─── Source data ───

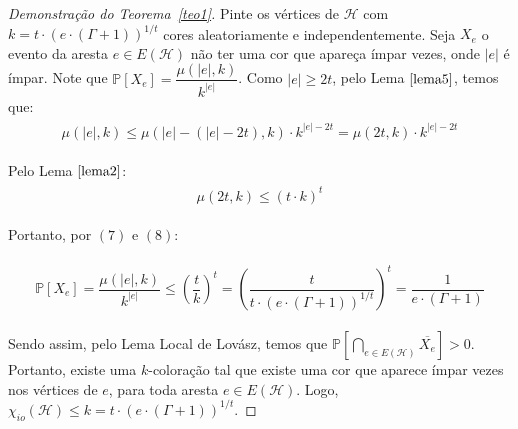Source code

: \begin{proof}[Demonstração do Teorema~\ref{teo1}]
	Pinte os vértices de $\mathcal{H}$ com $k = t {\cdot} (e {\cdot} (\Gamma + 1))^{1/t}$ cores aleatoriamente e independentemente. Seja $X_{e}$ o evento da aresta $e \in E(\mathcal{H})$ não ter uma cor que apareça ímpar vezes, onde $|e|$ é ímpar. Note que $\mathds{P}[X_{e}] = \dfrac{\mu(|e|, k)}{k^{|e|}}$. Como $|e| \geq 2t$, pelo Lema $\ref{lema5}$, temos que: 
	\begin{align}
		\begin{split}
			\mu(|e|, k) \leq \mu(|e| - (|e| - 2t), k) {\cdot} k^{|e| - 2t} = \mu(2t, k) {\cdot} k^{|e| - 2t}
		\end{split} 
	\end{align} 
	
	Pelo Lema $\ref{lema2}$:
	\begin{align}
		\begin{split}
			\mu(2t, k) \leq (t {\cdot } k)^t
		\end{split} 
	\end{align} 
	
	Portanto, por $(7)$ e $(8)$:
	
	\begin{align}
		\begin{split}
			\mathds{P}[X_{e}] = \dfrac{\mu(|e|, k)}{k^{|e|}} 
			\leq \left(\dfrac{t}{k}\right)^t  = \left(\dfrac{t}{t {\cdot}   (e {\cdot} (\Gamma + 1))^{1/t}}\right)^t = \dfrac{1}{e {\cdot} (\Gamma + 1)}
		\end{split} 
	\end{align}
	
	Sendo assim, pelo Lema Local de Lovász, temos que $\mathds{P}[\bigcap\limits_{e \in E(\mathcal{H})} \overline{X_{e}} ] > 0$. Portanto, existe uma $k$-coloração tal que existe uma cor que aparece ímpar vezes nos vértices de $e$, para toda aresta $e \in E(\mathcal{H})$. Logo, $\chi_{io}(\mathcal{H}) \leq k = t {\cdot} (e {\cdot} (\Gamma + 1))^{1/t}$.
	
\end{proof}\newbegin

───

Write out the material above without changing a word, and skip any picture.

Source code

: \begin{proof}[Demonstração do Teorema~\ref{teo1}]
	Pinte os vértices de $\mathcal{H}$ com $k = t {\cdot} (e {\cdot} (\Gamma + 1))^{1/t}$ cores aleatoriamente e independentemente. Seja $X_{e}$ o evento da aresta $e \in E(\mathcal{H})$ não ter uma cor que apareça ímpar vezes, onde $|e|$ é ímpar. Note que $\mathds{P}[X_{e}] = \dfrac{\mu(|e|, k)}{k^{|e|}}$. Como $|e| \geq 2t$, pelo Lema $\ref{lema5}$, temos que: 
	\begin{align}
		\begin{split}
			\mu(|e|, k) \leq \mu(|e| - (|e| - 2t), k) {\cdot} k^{|e| - 2t} = \mu(2t, k) {\cdot} k^{|e| - 2t}
		\end{split} 
	\end{align} 
	
	Pelo Lema $\ref{lema2}$:
	\begin{align}
		\begin{split}
			\mu(2t, k) \leq (t {\cdot } k)^t
		\end{split} 
	\end{align} 
	
	Portanto, por $(7)$ e $(8)$:
	
	\begin{align}
		\begin{split}
			\mathds{P}[X_{e}] = \dfrac{\mu(|e|, k)}{k^{|e|}} 
			\leq \left(\dfrac{t}{k}\right)^t  = \left(\dfrac{t}{t {\cdot}   (e {\cdot} (\Gamma + 1))^{1/t}}\right)^t = \dfrac{1}{e {\cdot} (\Gamma + 1)}
		\end{split} 
	\end{align}
	
	Sendo assim, pelo Lema Local de Lovász, temos que $\mathds{P}[\bigcap\limits_{e \in E(\mathcal{H})} \overline{X_{e}} ] > 0$. Portanto, existe uma $k$-coloração tal que existe uma cor que aparece ímpar vezes nos vértices de $e$, para toda aresta $e \in E(\mathcal{H})$. Logo, $\chi_{io}(\mathcal{H}) \leq k = t {\cdot} (e {\cdot} (\Gamma + 1))^{1/t}$.
	
\end{proof}\newbegin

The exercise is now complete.